Vulnerability…

I have been having a lot of emotions lately and quite frankly, it is exhausting. I feel like I need to write a lot, but I have been sitting here, just staring at my computer screen… I know I have things to say, but I don’t know what to say or how to say it.

I am exhausted. I am struggling to find motivation to do some things. I get out of bed and I can go to work, but when I get home, it is a struggle to make dinner, do the dishes, do laundry, or write my case notes. I hate admitting it. I feel lazy. I’m not lazy. I want to do things… I just feel so tired. All the damn time… I don’t know what to do. I wake up feeling tired. I struggle to sleep at night. Some nights I sleep fairly well, but I still wake up feeling so tired. I go to work and can do my job, but I get home and I just sit. My dishes will pile up before I actually do them… I hate talking about this. I feel vulnerable and that I will be judged. But I am hoping that writing about it will be helpful in a way… who knows…
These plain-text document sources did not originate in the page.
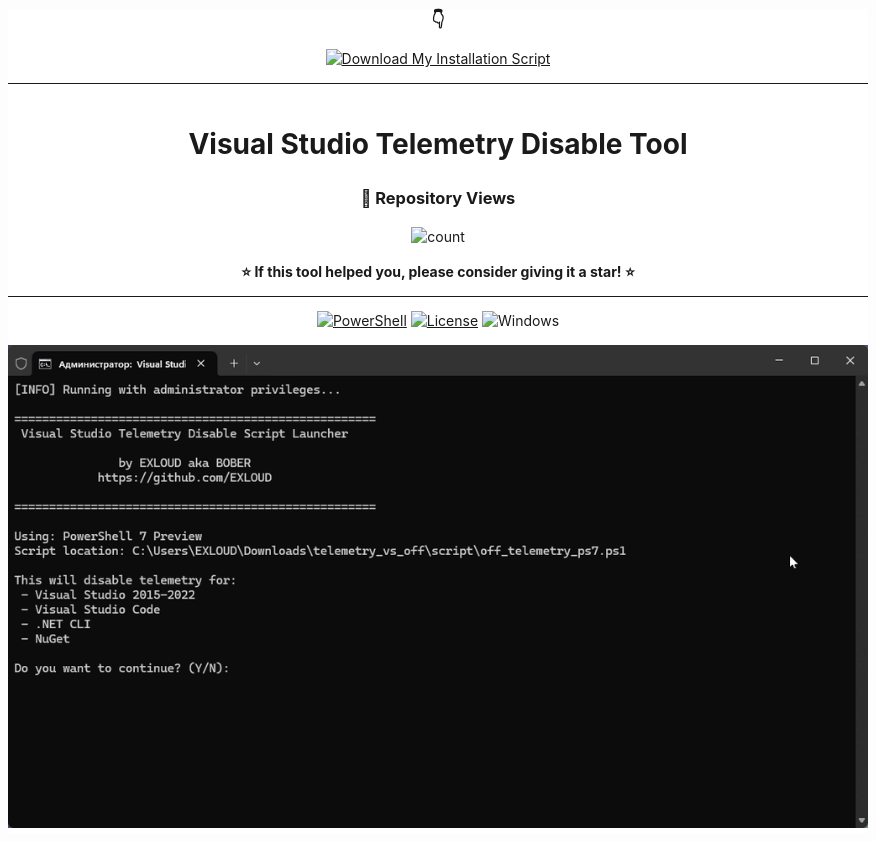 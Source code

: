 <div align="center">

### 👇

[![Download My Installation Script](https://img.shields.io/badge/Download_My_Script-darkgreen?style=for-the-badge&logo=powershell&logoColor=white)](https://github.com/EXLOUD/Visual-Studio-Telemetry-Disable-Tool/archive/refs/heads/main.zip)

---

# Visual Studio Telemetry Disable Tool

### 👀 Repository Views

<img alt="count" src="https://count.getloli.com/get/@:EXLOUD-VS-Telemetry-Disable?theme=rule34" />

**⭐ If this tool helped you, please consider giving it a star! ⭐**

---

[![PowerShell](https://img.shields.io/badge/PowerShell-5.1%20%7C%207.0%2B-blue)](https://github.com/PowerShell/PowerShell)
[![License](https://img.shields.io/badge/License-MIT-green.svg)](LICENSE)
![Windows](https://img.shields.io/badge/Windows-7%2F8%2F10%2F11-blue.svg)

![Preview](./assets/preview.gif)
I am also struggling with the emotions that come with me doing the job I am doing. I want to be helpful. I want to be the best that I can be. But some days, it feels like I am failing. Some days, I wonder if I am doing my job well. Some days, I feel like I just can’t do it. But then I also have many times where I feel like I am doing well. I feel like I am making a difference. I feel like I am doing what I am supposed to do. That up and down of emotions takes a lot out of me. I just want to do well. I want help people.

I miss the therapist I had when I was living in Torrington. Talking to him was helpful. I am setting something up to talk with him over the phone soon.

I don’t want this to sound too negative. I really am happy with my life and my job. I just hate the exhaustion. The up and down emotions exhaust me. I want to be confident that I am doing my job well and that I am helping people.